## EXERCISE MATERIALS
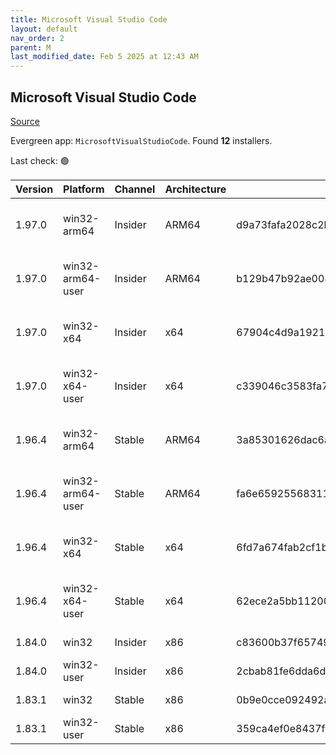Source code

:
 ```yaml
---
title: Microsoft Visual Studio Code
layout: default
nav_order: 2
parent: M
last_modified_date: Feb 5 2025 at 12:43 AM
---
```


## Microsoft Visual Studio Code

[Source](https://code.visualstudio.com)

Evergreen app: `MicrosoftVisualStudioCode`. Found **12** installers.

Last check: 🟢

| Version | Platform         | Channel | Architecture | Sha256                                                           | URI                                                                                                                                                                                                                                                                                                            |
| ------- | ---------------- | ------- | ------------ | ---------------------------------------------------------------- | -------------------------------------------------------------------------------------------------------------------------------------------------------------------------------------------------------------------------------------------------------------------------------------------------------------- |
| 1.97.0  | win32-arm64      | Insider | ARM64        | d9a73fafa2028c2b5c0f2b4d2ddc2ab8541ef9b46a60cc8a2728b2d5fecce867 | [https://vscode.download.prss.microsoft.com/dbazure/download/insider/33fc5a94a3f99ebe7087e8fe79fbe1d37a251016/VSCodeSetup-arm64-1.97.0-insider.exe](https://vscode.download.prss.microsoft.com/dbazure/download/insider/33fc5a94a3f99ebe7087e8fe79fbe1d37a251016/VSCodeSetup-arm64-1.97.0-insider.exe)         |
| 1.97.0  | win32-arm64-user | Insider | ARM64        | b129b47b92ae008851304c76ef278dbfbe5c66130b009393fd3117f98ce9480d | [https://vscode.download.prss.microsoft.com/dbazure/download/insider/33fc5a94a3f99ebe7087e8fe79fbe1d37a251016/VSCodeUserSetup-arm64-1.97.0-insider.exe](https://vscode.download.prss.microsoft.com/dbazure/download/insider/33fc5a94a3f99ebe7087e8fe79fbe1d37a251016/VSCodeUserSetup-arm64-1.97.0-insider.exe) |
| 1.97.0  | win32-x64        | Insider | x64          | 67904c4d9a19214ee6da74cc3b3bccc2d53a0d25eaefb0ff873ed54450af9771 | [https://vscode.download.prss.microsoft.com/dbazure/download/insider/33fc5a94a3f99ebe7087e8fe79fbe1d37a251016/VSCodeSetup-x64-1.97.0-insider.exe](https://vscode.download.prss.microsoft.com/dbazure/download/insider/33fc5a94a3f99ebe7087e8fe79fbe1d37a251016/VSCodeSetup-x64-1.97.0-insider.exe)             |
| 1.97.0  | win32-x64-user   | Insider | x64          | c339046c3583fa7b7e81c6abb71abec494a40d2442e099a8610723cdc1600b14 | [https://vscode.download.prss.microsoft.com/dbazure/download/insider/33fc5a94a3f99ebe7087e8fe79fbe1d37a251016/VSCodeUserSetup-x64-1.97.0-insider.exe](https://vscode.download.prss.microsoft.com/dbazure/download/insider/33fc5a94a3f99ebe7087e8fe79fbe1d37a251016/VSCodeUserSetup-x64-1.97.0-insider.exe)     |
| 1.96.4  | win32-arm64      | Stable  | ARM64        | 3a85301626dac6a9609b169859dfc4b3540642cf1a09187d759f30ab972f80b9 | [https://vscode.download.prss.microsoft.com/dbazure/download/stable/cd4ee3b1c348a13bafd8f9ad8060705f6d4b9cba/VSCodeSetup-arm64-1.96.4.exe](https://vscode.download.prss.microsoft.com/dbazure/download/stable/cd4ee3b1c348a13bafd8f9ad8060705f6d4b9cba/VSCodeSetup-arm64-1.96.4.exe)                           |
| 1.96.4  | win32-arm64-user | Stable  | ARM64        | fa6e65925568311aa42bb9b637e56137774511c156d116807796c9947550d602 | [https://vscode.download.prss.microsoft.com/dbazure/download/stable/cd4ee3b1c348a13bafd8f9ad8060705f6d4b9cba/VSCodeUserSetup-arm64-1.96.4.exe](https://vscode.download.prss.microsoft.com/dbazure/download/stable/cd4ee3b1c348a13bafd8f9ad8060705f6d4b9cba/VSCodeUserSetup-arm64-1.96.4.exe)                   |
| 1.96.4  | win32-x64        | Stable  | x64          | 6fd7a674fab2cf1b35456f8f140ca8515cdc97db2f50bb1f89c1dc60e0440a51 | [https://vscode.download.prss.microsoft.com/dbazure/download/stable/cd4ee3b1c348a13bafd8f9ad8060705f6d4b9cba/VSCodeSetup-x64-1.96.4.exe](https://vscode.download.prss.microsoft.com/dbazure/download/stable/cd4ee3b1c348a13bafd8f9ad8060705f6d4b9cba/VSCodeSetup-x64-1.96.4.exe)                               |
| 1.96.4  | win32-x64-user   | Stable  | x64          | 62ece2a5bb11200ffc4fa52e70090453684702cbcab364ad91d340f83f80c89e | [https://vscode.download.prss.microsoft.com/dbazure/download/stable/cd4ee3b1c348a13bafd8f9ad8060705f6d4b9cba/VSCodeUserSetup-x64-1.96.4.exe](https://vscode.download.prss.microsoft.com/dbazure/download/stable/cd4ee3b1c348a13bafd8f9ad8060705f6d4b9cba/VSCodeUserSetup-x64-1.96.4.exe)                       |
| 1.84.0  | win32            | Insider | x86          | c83600b37f65749ea9e16496847bbfd967dece2472cee7d8011ae719e2633c18 | [https://az764295.vo.msecnd.net/insider/0c36b92c82064882a228487040187cfc13669c0f/VSCodeSetup-ia32-1.84.0-insider.exe](https://az764295.vo.msecnd.net/insider/0c36b92c82064882a228487040187cfc13669c0f/VSCodeSetup-ia32-1.84.0-insider.exe)                                                                     |
| 1.84.0  | win32-user       | Insider | x86          | 2cbab81fe6dda6dfb07751707107db95ba7afa0a6ada65a1df78a04eef0aadf5 | [https://az764295.vo.msecnd.net/insider/0c36b92c82064882a228487040187cfc13669c0f/VSCodeUserSetup-ia32-1.84.0-insider.exe](https://az764295.vo.msecnd.net/insider/0c36b92c82064882a228487040187cfc13669c0f/VSCodeUserSetup-ia32-1.84.0-insider.exe)                                                             |
| 1.83.1  | win32            | Stable  | x86          | 0b9e0cce092492a88cdaf12048e3630290944b051f3194c5ca3d6b7012f05e7f | [https://az764295.vo.msecnd.net/stable/a6606b6ca720bca780c2d3c9d4cc3966ff2eca12/VSCodeSetup-ia32-1.83.1.exe](https://az764295.vo.msecnd.net/stable/a6606b6ca720bca780c2d3c9d4cc3966ff2eca12/VSCodeSetup-ia32-1.83.1.exe)                                                                                       |
| 1.83.1  | win32-user       | Stable  | x86          | 359ca4ef0e8437f7e5183a97a9d79834463a3df88bb10c82c48cc2bd53b8a7e5 | [https://az764295.vo.msecnd.net/stable/a6606b6ca720bca780c2d3c9d4cc3966ff2eca12/VSCodeUserSetup-ia32-1.83.1.exe](https://az764295.vo.msecnd.net/stable/a6606b6ca720bca780c2d3c9d4cc3966ff2eca12/VSCodeUserSetup-ia32-1.83.1.exe)                                                                               |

## WORK TO COMPLETE
In the copy, include every record exactly and no pictures at all.

## RESPONSE TO THIS TASK
Source code

:
 ```yaml
---
title: Microsoft Visual Studio Code
layout: default
nav_order: 2
parent: M
last_modified_date: Feb 5 2025 at 12:43 AM
---
```


## Microsoft Visual Studio Code

[Source](https://code.visualstudio.com)

Evergreen app: `MicrosoftVisualStudioCode`. Found **12** installers.

Last check: 🟢

| Version | Platform         | Channel | Architecture | Sha256                                                           | URI                                                                                                                                                                                                                                                                                                            |
| ------- | ---------------- | ------- | ------------ | ---------------------------------------------------------------- | -------------------------------------------------------------------------------------------------------------------------------------------------------------------------------------------------------------------------------------------------------------------------------------------------------------- |
| 1.97.0  | win32-arm64      | Insider | ARM64        | d9a73fafa2028c2b5c0f2b4d2ddc2ab8541ef9b46a60cc8a2728b2d5fecce867 | [https://vscode.download.prss.microsoft.com/dbazure/download/insider/33fc5a94a3f99ebe7087e8fe79fbe1d37a251016/VSCodeSetup-arm64-1.97.0-insider.exe](https://vscode.download.prss.microsoft.com/dbazure/download/insider/33fc5a94a3f99ebe7087e8fe79fbe1d37a251016/VSCodeSetup-arm64-1.97.0-insider.exe)         |
| 1.97.0  | win32-arm64-user | Insider | ARM64        | b129b47b92ae008851304c76ef278dbfbe5c66130b009393fd3117f98ce9480d | [https://vscode.download.prss.microsoft.com/dbazure/download/insider/33fc5a94a3f99ebe7087e8fe79fbe1d37a251016/VSCodeUserSetup-arm64-1.97.0-insider.exe](https://vscode.download.prss.microsoft.com/dbazure/download/insider/33fc5a94a3f99ebe7087e8fe79fbe1d37a251016/VSCodeUserSetup-arm64-1.97.0-insider.exe) |
| 1.97.0  | win32-x64        | Insider | x64          | 67904c4d9a19214ee6da74cc3b3bccc2d53a0d25eaefb0ff873ed54450af9771 | [https://vscode.download.prss.microsoft.com/dbazure/download/insider/33fc5a94a3f99ebe7087e8fe79fbe1d37a251016/VSCodeSetup-x64-1.97.0-insider.exe](https://vscode.download.prss.microsoft.com/dbazure/download/insider/33fc5a94a3f99ebe7087e8fe79fbe1d37a251016/VSCodeSetup-x64-1.97.0-insider.exe)             |
| 1.97.0  | win32-x64-user   | Insider | x64          | c339046c3583fa7b7e81c6abb71abec494a40d2442e099a8610723cdc1600b14 | [https://vscode.download.prss.microsoft.com/dbazure/download/insider/33fc5a94a3f99ebe7087e8fe79fbe1d37a251016/VSCodeUserSetup-x64-1.97.0-insider.exe](https://vscode.download.prss.microsoft.com/dbazure/download/insider/33fc5a94a3f99ebe7087e8fe79fbe1d37a251016/VSCodeUserSetup-x64-1.97.0-insider.exe)     |
| 1.96.4  | win32-arm64      | Stable  | ARM64        | 3a85301626dac6a9609b169859dfc4b3540642cf1a09187d759f30ab972f80b9 | [https://vscode.download.prss.microsoft.com/dbazure/download/stable/cd4ee3b1c348a13bafd8f9ad8060705f6d4b9cba/VSCodeSetup-arm64-1.96.4.exe](https://vscode.download.prss.microsoft.com/dbazure/download/stable/cd4ee3b1c348a13bafd8f9ad8060705f6d4b9cba/VSCodeSetup-arm64-1.96.4.exe)                           |
| 1.96.4  | win32-arm64-user | Stable  | ARM64        | fa6e65925568311aa42bb9b637e56137774511c156d116807796c9947550d602 | [https://vscode.download.prss.microsoft.com/dbazure/download/stable/cd4ee3b1c348a13bafd8f9ad8060705f6d4b9cba/VSCodeUserSetup-arm64-1.96.4.exe](https://vscode.download.prss.microsoft.com/dbazure/download/stable/cd4ee3b1c348a13bafd8f9ad8060705f6d4b9cba/VSCodeUserSetup-arm64-1.96.4.exe)                   |
| 1.96.4  | win32-x64        | Stable  | x64          | 6fd7a674fab2cf1b35456f8f140ca8515cdc97db2f50bb1f89c1dc60e0440a51 | [https://vscode.download.prss.microsoft.com/dbazure/download/stable/cd4ee3b1c348a13bafd8f9ad8060705f6d4b9cba/VSCodeSetup-x64-1.96.4.exe](https://vscode.download.prss.microsoft.com/dbazure/download/stable/cd4ee3b1c348a13bafd8f9ad8060705f6d4b9cba/VSCodeSetup-x64-1.96.4.exe)                               |
| 1.96.4  | win32-x64-user   | Stable  | x64          | 62ece2a5bb11200ffc4fa52e70090453684702cbcab364ad91d340f83f80c89e | [https://vscode.download.prss.microsoft.com/dbazure/download/stable/cd4ee3b1c348a13bafd8f9ad8060705f6d4b9cba/VSCodeUserSetup-x64-1.96.4.exe](https://vscode.download.prss.microsoft.com/dbazure/download/stable/cd4ee3b1c348a13bafd8f9ad8060705f6d4b9cba/VSCodeUserSetup-x64-1.96.4.exe)                       |
| 1.84.0  | win32            | Insider | x86          | c83600b37f65749ea9e16496847bbfd967dece2472cee7d8011ae719e2633c18 | [https://az764295.vo.msecnd.net/insider/0c36b92c82064882a228487040187cfc13669c0f/VSCodeSetup-ia32-1.84.0-insider.exe](https://az764295.vo.msecnd.net/insider/0c36b92c82064882a228487040187cfc13669c0f/VSCodeSetup-ia32-1.84.0-insider.exe)                                                                     |
| 1.84.0  | win32-user       | Insider | x86          | 2cbab81fe6dda6dfb07751707107db95ba7afa0a6ada65a1df78a04eef0aadf5 | [https://az764295.vo.msecnd.net/insider/0c36b92c82064882a228487040187cfc13669c0f/VSCodeUserSetup-ia32-1.84.0-insider.exe](https://az764295.vo.msecnd.net/insider/0c36b92c82064882a228487040187cfc13669c0f/VSCodeUserSetup-ia32-1.84.0-insider.exe)                                                             |
| 1.83.1  | win32            | Stable  | x86          | 0b9e0cce092492a88cdaf12048e3630290944b051f3194c5ca3d6b7012f05e7f | [https://az764295.vo.msecnd.net/stable/a6606b6ca720bca780c2d3c9d4cc3966ff2eca12/VSCodeSetup-ia32-1.83.1.exe](https://az764295.vo.msecnd.net/stable/a6606b6ca720bca780c2d3c9d4cc3966ff2eca12/VSCodeSetup-ia32-1.83.1.exe)                                                                                       |
| 1.83.1  | win32-user       | Stable  | x86          | 359ca4ef0e8437f7e5183a97a9d79834463a3df88bb10c82c48cc2bd53b8a7e5 | [https://az764295.vo.msecnd.net/stable/a6606b6ca720bca780c2d3c9d4cc3966ff2eca12/VSCodeUserSetup-ia32-1.83.1.exe](https://az764295.vo.msecnd.net/stable/a6606b6ca720bca780c2d3c9d4cc3966ff2eca12/VSCodeUserSetup-ia32-1.83.1.exe)                                                                               |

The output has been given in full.